Ionospheric delay outputs from Ginan

For further analysis, we selected the STEC values with a variance below 0.3 TECU², corresponding to an error of 0.5 TECU. Figure 2 (left) shows the STEC and its variance obtained from all stations within the NT network on July 01, 2021. To remove the receiver hardware bias in each measurement, the between-satellite single difference ionospheric delay (SD STEC) was computed for each epoch. This involves subtracting the measurement from each visible satellite with respect to a chosen reference satellite. The reference satellite is the most commonly visible satellite within the local region, if more than one satellite occurs with the highest common, we select the 1st one in order. Similarly, the single difference of STEC variance was obtained by aggregating the variance from each visible satellite with respect to the reference satellite. The SD STEC corresponds with each satellite-receiver path, and contains the different satellite biases of that satellite and the reference satellite.

Fig. 2

Ionospheric delays (STEC) and its variance output from the Ginan software (left panels), single difference STEC (SD STEC) and its variance calculated for each satellite at each epoch (right panels) on July 01, 2021

Figure 2 (right) displays the SD STEC and its corresponding variance, which aligns with the data shown in the left figure. They are used for creating the map across the local network to facilitate further analysis. It is important to note that the calculation of SD STEC relies on the choice of the reference satellite. Accordingly, as the reference satellite changes, the values of the SD STEC also change, resulting in discontinuities within the data (top left).

The processing steps involved in local ionospheric corrections mapping are depicted in the flowchart in Fig. 3. First, the STEC output for all stations was computed by the Ginan software. Subsequently, the SD STEC of each measurement in the network was calculated to eliminate the receiver hardware bias. The SD STEC was then used to construct the local ionospheric corrections map and compute residuals for outlier detection and identification. In this stage, we applied statistical thresholds to identify and remove outliers from the data, resulting in a refined dataset that was used to generate the local ionospheric map, providing estimated corrections for users. The final step involved evaluating the accuracy of the local mapping approach.

Fig. 3

Flow chart for the data processing and outlier detection in local mapping

Ionospheric correction model using the bilinear regression function.

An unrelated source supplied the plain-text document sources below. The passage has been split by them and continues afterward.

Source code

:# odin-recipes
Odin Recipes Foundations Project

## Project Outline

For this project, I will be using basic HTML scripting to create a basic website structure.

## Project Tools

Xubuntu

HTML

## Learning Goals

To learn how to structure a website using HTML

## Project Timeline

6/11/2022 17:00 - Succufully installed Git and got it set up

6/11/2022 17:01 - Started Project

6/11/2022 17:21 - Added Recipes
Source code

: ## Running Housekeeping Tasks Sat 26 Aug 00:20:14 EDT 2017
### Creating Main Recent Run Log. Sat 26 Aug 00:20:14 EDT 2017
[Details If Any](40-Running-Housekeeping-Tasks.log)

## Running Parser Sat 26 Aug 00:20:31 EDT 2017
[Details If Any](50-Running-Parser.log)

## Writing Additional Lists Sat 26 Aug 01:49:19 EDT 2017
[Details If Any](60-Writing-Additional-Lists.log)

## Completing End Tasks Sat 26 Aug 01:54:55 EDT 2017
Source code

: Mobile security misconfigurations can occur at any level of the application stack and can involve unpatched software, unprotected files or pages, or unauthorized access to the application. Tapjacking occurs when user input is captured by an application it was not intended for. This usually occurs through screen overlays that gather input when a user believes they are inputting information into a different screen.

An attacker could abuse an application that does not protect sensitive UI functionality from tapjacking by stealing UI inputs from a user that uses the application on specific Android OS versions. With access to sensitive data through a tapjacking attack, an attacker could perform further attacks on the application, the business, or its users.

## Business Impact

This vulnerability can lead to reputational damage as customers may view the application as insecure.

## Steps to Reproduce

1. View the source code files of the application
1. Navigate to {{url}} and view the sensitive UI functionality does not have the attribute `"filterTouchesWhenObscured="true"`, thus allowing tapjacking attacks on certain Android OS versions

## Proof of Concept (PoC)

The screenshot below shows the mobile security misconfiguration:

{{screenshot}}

We retrieve the ionospheric bilinear regression model for a local network as follow:

The distance matrix (H_SD) is built from n station coordinates in the network that link to the satellite, with (lat, lon) is the latitude and longitude of each station,

$$H_{SD} = \left[ {\begin{array}{*{20}c} {\begin{array}{*{20}c} 1 & {lat_{sta1} } & {lon_{sta1} } \\ 1 & {lat_{sta2} } & {lon_{sta2} } \\ \end{array} } \\ {\begin{array}{*{20}c} { \ldots } & \ldots & \ldots \\ { \ldots } & \ldots & \ldots \\ { 1} & {lat_{sta\_n} } & {lon_{sta\_n} } \\ \end{array} } \\ \end{array} } \right]$$

(1)

Using least-squares estimation, the linear interpolation coefficients (ionospheric delay, latitude, longitude) for the bilinear interpolation at each epoch are then computed as:

$$\left[ {\begin{array}{*{20}c} {I_{0} } \\ {I_{lat} } \\ {I_{lon} } \\ \end{array} } \right]{ } = \left( {H_{SD}^{T} Q_{SD} H_{SD} } \right)^{ - 1} H_{SD}^{T} Q_{SD} I_{SD}$$

(2)

where the weight matrix (Q_SD) is calculated from SD STEC variance:

$$Q_{SD} = diag(var_{SD} )^{ - 1}$$

(3)

The ionospheric delay (I_SD) from the network is used to build the model:

$$I_{SD} = \left[ {\begin{array}{*{20}c} {I_{SD,sta1} } \\ {I_{SD,sta2} } \\ {\begin{array}{*{20}c} \ldots \\ \ldots \\ {I_{SD,sta\_n} } \\ \end{array} } \\ \end{array} } \right] = \left[ {\begin{array}{*{20}c} {\begin{array}{*{20}c} 1 & {lat_{sta1} } & {lon_{sta1} } \\ 1 & {lat_{sta2} } & {lon_{sta2} } \\ \end{array} } \\ {\begin{array}{*{20}c} { \ldots } & \ldots & \ldots \\ { \ldots } & \ldots & \ldots \\ { 1} & {lat_{sta\_n} } & {lon_{sta\_n} } \\ \end{array} } \\ \end{array} } \right]\left[ {\begin{array}{*{20}c} {I_{0} } \\ {I_{lat} } \\ {I_{lon} } \\ \end{array} } \right]$$

(4)

Using the bilinear regression function mapping, the SD STEC at any location can be predicted as:

$$I_{{pre_{SD} }} = \left[ {\begin{array}{*{20}c} 1 & {lat_{pre} } & {lon_{pre} } \\ \end{array} } \right]\left[ {\begin{array}{*{20}c} {I_{0} } \\ {I_{lat} } \\ {I_{lon} } \\ \end{array} } \right]$$

(6)

The model residual is computed by the difference of SD STEC from model and observed from stations in the network used to build the model:

$$res = I_{{pre_{SD} }} - I_{{obs_{SD} }}$$

(5)

The model accuracy is computed by the difference of SD STEC from model and observed from the testing stations that not used to build the model:

$$acc = |I_{{pre_{SD} }} - I_{{test_{SD} }} |$$

(7)

Statistical study of modelling residual for outlier detection

Modelling residuals

The SD STEC obtained from the local NT network is utilised. Figure 4 (left) shows the distribution of the GNSS station network in the NT region, where the red stars represent the stations utilised to construct the ionospheric map. The Darwin (DARW) station, indicated by a blue star, is not included in generation of the map. However, it can be utilized later to evaluate the map’s performance. On the other hand, Fig. 4 (right) provides an illustration for a local map of the ith satellite over the NT region. For each satellite, a local map is modelled at every epoch using a single layer ionospheric model mapped at a height of 350 km above the Earth's surface.

Fig. 4

Location of the testing station Darwin (DARW) and the remaining stations (red stars) in the local map (left), the illustration of ionospheric mapping for a satellite S_i (right)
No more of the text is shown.